Facebook lets users limit data shared with apps
By Alexei Oreskovic
SAN FRANCISCO (Reuters) - Facebook introduced new features on Wednesday that let users limit how much personal information they share with third-party mobile apps, a move meant to quell privacy concerns as the social network seeks to become a top entry port to the Internet.
In recent years, Facebook Inc has successfully encouraged a growing number of third-party app makers to allow users to log in with their Facebook identity rather than, say, by entering an email address or creating a dedicated account.
The result has been an influx of valuable data for the world's No. 1 social network, but concerns have also mounted about third-party developers gaining access to private information.
Chief Executive Mark Zuckerberg said at Facebook's developer conference in San Francisco on Wednesday that a new version of Facebook's log-in tool, called "log in anonymously," would let users control what information they allow third-party apps to see.
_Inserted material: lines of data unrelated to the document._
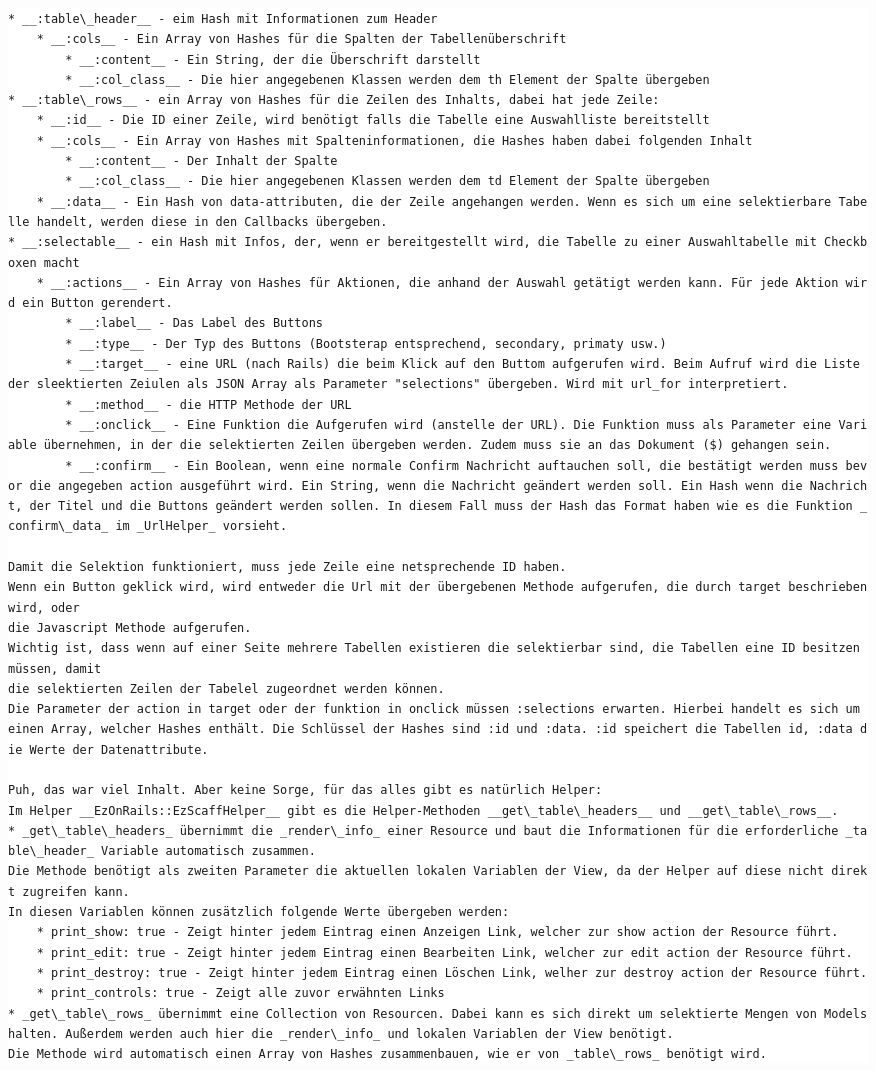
 ```
* __:table\_header__ - eim Hash mit Informationen zum Header
    * __:cols__ - Ein Array von Hashes für die Spalten der Tabellenüberschrift
        * __:content__ - Ein String, der die Überschrift darstellt
        * __:col_class__ - Die hier angegebenen Klassen werden dem th Element der Spalte übergeben
* __:table\_rows__ - ein Array von Hashes für die Zeilen des Inhalts, dabei hat jede Zeile:
    * __:id__ - Die ID einer Zeile, wird benötigt falls die Tabelle eine Auswahlliste bereitstellt
    * __:cols__ - Ein Array von Hashes mit Spalteninformationen, die Hashes haben dabei folgenden Inhalt
        * __:content__ - Der Inhalt der Spalte
        * __:col_class__ - Die hier angegebenen Klassen werden dem td Element der Spalte übergeben
    * __:data__ - Ein Hash von data-attributen, die der Zeile angehangen werden. Wenn es sich um eine selektierbare Tabelle handelt, werden diese in den Callbacks übergeben.
* __:selectable__ - ein Hash mit Infos, der, wenn er bereitgestellt wird, die Tabelle zu einer Auswahltabelle mit Checkboxen macht
    * __:actions__ - Ein Array von Hashes für Aktionen, die anhand der Auswahl getätigt werden kann. Für jede Aktion wird ein Button gerendert.
        * __:label__ - Das Label des Buttons
        * __:type__ - Der Typ des Buttons (Bootsterap entsprechend, secondary, primaty usw.)
        * __:target__ - eine URL (nach Rails) die beim Klick auf den Buttom aufgerufen wird. Beim Aufruf wird die Liste der sleektierten Zeiulen als JSON Array als Parameter "selections" übergeben. Wird mit url_for interpretiert.
        * __:method__ - die HTTP Methode der URL
        * __:onclick__ - Eine Funktion die Aufgerufen wird (anstelle der URL). Die Funktion muss als Parameter eine Variable übernehmen, in der die selektierten Zeilen übergeben werden. Zudem muss sie an das Dokument ($) gehangen sein.
        * __:confirm__ - Ein Boolean, wenn eine normale Confirm Nachricht auftauchen soll, die bestätigt werden muss bevor die angegeben action ausgeführt wird. Ein String, wenn die Nachricht geändert werden soll. Ein Hash wenn die Nachricht, der Titel und die Buttons geändert werden sollen. In diesem Fall muss der Hash das Format haben wie es die Funktion _confirm\_data_ im _UrlHelper_ vorsieht. 
        
Damit die Selektion funktioniert, muss jede Zeile eine netsprechende ID haben.
Wenn ein Button geklick wird, wird entweder die Url mit der übergebenen Methode aufgerufen, die durch target beschrieben wird, oder
die Javascript Methode aufgerufen.
Wichtig ist, dass wenn auf einer Seite mehrere Tabellen existieren die selektierbar sind, die Tabellen eine ID besitzen müssen, damit
die selektierten Zeilen der Tabelel zugeordnet werden können.
Die Parameter der action in target oder der funktion in onclick müssen :selections erwarten. Hierbei handelt es sich um einen Array, welcher Hashes enthält. Die Schlüssel der Hashes sind :id und :data. :id speichert die Tabellen id, :data die Werte der Datenattribute.

Puh, das war viel Inhalt. Aber keine Sorge, für das alles gibt es natürlich Helper:
Im Helper __EzOnRails::EzScaffHelper__ gibt es die Helper-Methoden __get\_table\_headers__ und __get\_table\_rows__.
* _get\_table\_headers_ übernimmt die _render\_info_ einer Resource und baut die Informationen für die erforderliche _table\_header_ Variable automatisch zusammen.
Die Methode benötigt als zweiten Parameter die aktuellen lokalen Variablen der View, da der Helper auf diese nicht direkt zugreifen kann.
In diesen Variablen können zusätzlich folgende Werte übergeben werden:
    * print_show: true - Zeigt hinter jedem Eintrag einen Anzeigen Link, welcher zur show action der Resource führt.
    * print_edit: true - Zeigt hinter jedem Eintrag einen Bearbeiten Link, welcher zur edit action der Resource führt.
    * print_destroy: true - Zeigt hinter jedem Eintrag einen Löschen Link, welher zur destroy action der Resource führt.
    * print_controls: true - Zeigt alle zuvor erwähnten Links
* _get\_table\_rows_ übernimmt eine Collection von Resourcen. Dabei kann es sich direkt um selektierte Mengen von Models halten. Außerdem werden auch hier die _render\_info_ und lokalen Variablen der View benötigt.
Die Methode wird automatisch einen Array von Hashes zusammenbauen, wie er von _table\_rows_ benötigt wird.

```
He told developers the tool would let users feel more comfortable about logging into apps using Facebook.
"By giving people more power and control, they're going to trust all the apps that we build more, and over time use them more. And that's positive for everyone," said Zuckerberg.
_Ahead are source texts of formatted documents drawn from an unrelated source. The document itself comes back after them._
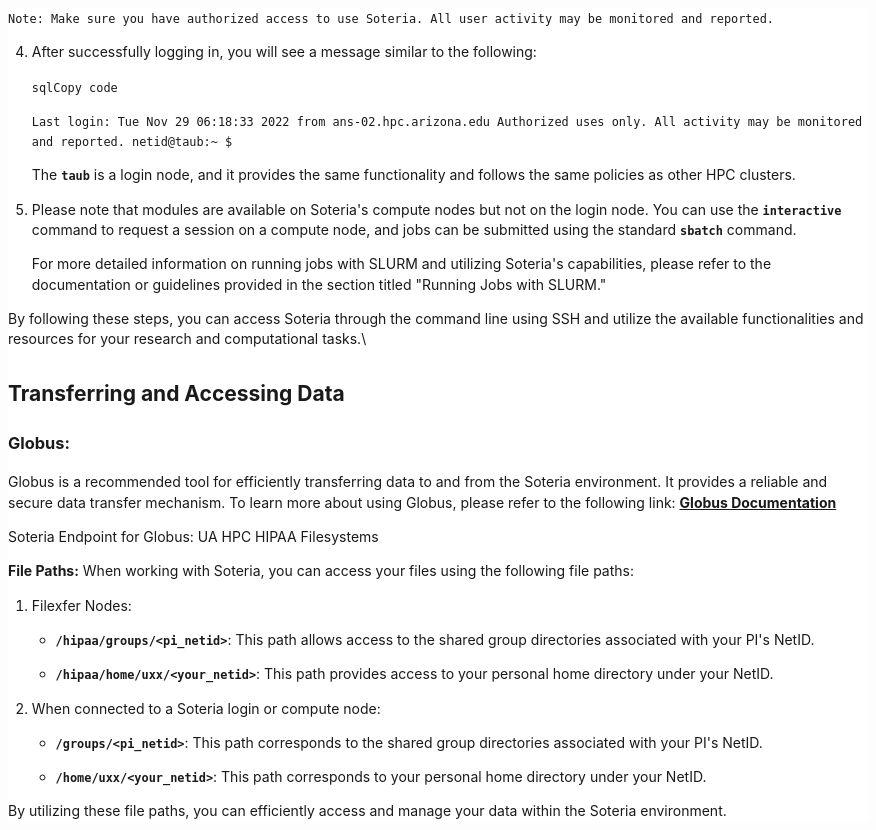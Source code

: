     Note: Make sure you have authorized access to use Soteria. All user activity may be monitored and reported.

4.  After successfully logging in, you will see a message similar to the following:

    ```         
    sqlCopy code
    ```

    `Last login: Tue Nov 29 06:18:33 2022 from ans-02.hpc.arizona.edu Authorized uses only. All activity may be monitored and reported. netid@taub:~ $`

    The **`taub`** is a login node, and it provides the same functionality and follows the same policies as other HPC clusters.

5.  Please note that modules are available on Soteria's compute nodes but not on the login node. You can use the **`interactive`** command to request a session on a compute node, and jobs can be submitted using the standard **`sbatch`** command.

    For more detailed information on running jobs with SLURM and utilizing Soteria's capabilities, please refer to the documentation or guidelines provided in the section titled "Running Jobs with SLURM."

By following these steps, you can access Soteria through the command line using SSH and utilize the available functionalities and resources for your research and computational tasks.\

## Transferring and Accessing Data

### Globus:

Globus is a recommended tool for efficiently transferring data to and from the Soteria environment. It provides a reliable and secure data transfer mechanism. To learn more about using Globus, please refer to the following link: [**Globus Documentation**](https://public.confluence.arizona.edu/display/UAHPC/Transferring+Data#TransferringData-GridFTP/Globus)

Soteria Endpoint for Globus: UA HPC HIPAA Filesystems

**File Paths:** When working with Soteria, you can access your files using the following file paths:

1.  Filexfer Nodes:

    -   **`/hipaa/groups/<pi_netid>`**: This path allows access to the shared group directories associated with your PI's NetID.

    -   **`/hipaa/home/uxx/<your_netid>`**: This path provides access to your personal home directory under your NetID.

2.  When connected to a Soteria login or compute node:

    -   **`/groups/<pi_netid>`**: This path corresponds to the shared group directories associated with your PI's NetID.

    -   **`/home/uxx/<your_netid>`**: This path corresponds to your personal home directory under your NetID.

By utilizing these file paths, you can efficiently access and manage your data within the Soteria environment.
The revamped log-in screen will let users select which personal information stored on the social network, such as an email address, birthday or items that they have "liked" on Facebook, can be accessed by any particular app.
The user's names and gender will remain visible to the app.
On Wednesday, the social network also rolled out a new service to distribute ads across a network of mobile applications, opening the door to a new source of revenue. Continued...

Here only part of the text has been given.